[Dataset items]
-- Opening Marker --
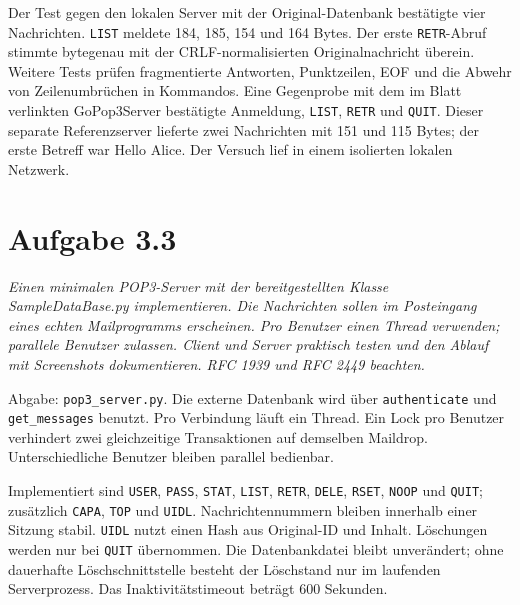 \documentclass[a4paper,11pt]{article}
\newif\ifexplain
\newcommand{\aufgabe}[1]{\section*{Aufgabe #1}}
\newcommand{\angabe}[1]{\textit{#1}\par\smallskip}
\newcommand{\explain}[1]{\ifexplain\begin{erklbox}#1\end{erklbox}\fi}
\begin{document}
Der Test gegen den lokalen Server mit der Original-Datenbank bestätigte vier Nachrichten. \texttt{LIST} meldete 184, 185, 154 und 164 Bytes. Der erste \texttt{RETR}-Abruf stimmte bytegenau mit der CRLF-normalisierten Originalnachricht überein. Weitere Tests prüfen fragmentierte Antworten, Punktzeilen, EOF und die Abwehr von Zeilenumbrüchen in Kommandos.
Eine Gegenprobe mit dem im Blatt verlinkten GoPop3Server bestätigte Anmeldung, \texttt{LIST}, \texttt{RETR} und \texttt{QUIT}. Dieser separate Referenzserver lieferte zwei Nachrichten mit 151 und 115 Bytes; der erste Betreff war \glqq Hello Alice\grqq. Der Versuch lief in einem isolierten lokalen Netzwerk.
\explain{Die Größen beziehen sich auf die Nachricht mit CRLF, nicht auf Statuszeilen, zusätzliche Punkte oder die abschließende Punktzeile. Der Vergleich mit den Originalbytes prüft daher eine andere Eigenschaft als ein bloßer Vergleich des sichtbaren Mailtexts.}

\aufgabe{3.3}
\angabe{Einen minimalen POP3-Server mit der bereitgestellten Klasse SampleDataBase.py implementieren. Die Nachrichten sollen im Posteingang eines echten Mailprogramms erscheinen. Pro Benutzer einen Thread verwenden; parallele Benutzer zulassen. Client und Server praktisch testen und den Ablauf mit Screenshots dokumentieren. RFC 1939 und RFC 2449 beachten.}

Abgabe: \texttt{pop3\_server.py}. Die externe Datenbank wird über \texttt{authenticate} und \texttt{get\_messages} benutzt. Pro Verbindung läuft ein Thread. Ein Lock pro Benutzer verhindert zwei gleichzeitige Transaktionen auf demselben Maildrop. Unterschiedliche Benutzer bleiben parallel bedienbar.
\explain{Die Threads gehören zu Verbindungen, nicht dauerhaft zu Konten. Wenn sich derselbe Benutzer später erneut verbindet, übernimmt ein neuer Sitzungsthread die Bearbeitung, während der gemeinsame Benutzer-Lock weiterhin verhindert, dass zwei gleichzeitig angemeldete Sitzungen widersprüchliche Löschungen am selben Maildrop vornehmen. Das Annehmen weiterer Verbindungen bleibt davon getrennt.}

Implementiert sind \texttt{USER}, \texttt{PASS}, \texttt{STAT}, \texttt{LIST}, \texttt{RETR}, \texttt{DELE}, \texttt{RSET}, \texttt{NOOP} und \texttt{QUIT}; zusätzlich \texttt{CAPA}, \texttt{TOP} und \texttt{UIDL}. Nachrichtennummern bleiben innerhalb einer Sitzung stabil. \texttt{UIDL} nutzt einen Hash aus Original-ID und Inhalt. Löschungen werden nur bei \texttt{QUIT} übernommen. Die Datenbankdatei bleibt unverändert; ohne dauerhafte Löschschnittstelle besteht der Löschstand nur im laufenden Serverprozess. Das Inaktivitätstimeout beträgt 600 Sekunden.
\explain{\texttt{DELE} entfernt zunächst keine Datei. Die Sitzung merkt sich nur die Nummer. Erst beim Wechsel nach UPDATE wird die ursprüngliche Datenbank-ID in den lokalen Löschstand geschrieben. Dadurch kann ein abgebrochener Download keine bereits markierten Nachrichten versehentlich entfernen.}
\end{document}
-- Closing Marker --
* _PROBLEM REQUIREMENTS_
Exact copies of the line with "entfernt zunächst keine" and of every later line in the entries make up the whole answer.

* _RESULT OF THIS EXERCISE_
\explain{\texttt{DELE} entfernt zunächst keine Datei. Die Sitzung merkt sich nur die Nummer. Erst beim Wechsel nach UPDATE wird die ursprüngliche Datenbank-ID in den lokalen Löschstand geschrieben. Dadurch kann ein abgebrochener Download keine bereits markierten Nachrichten versehentlich entfernen.}
\end{document}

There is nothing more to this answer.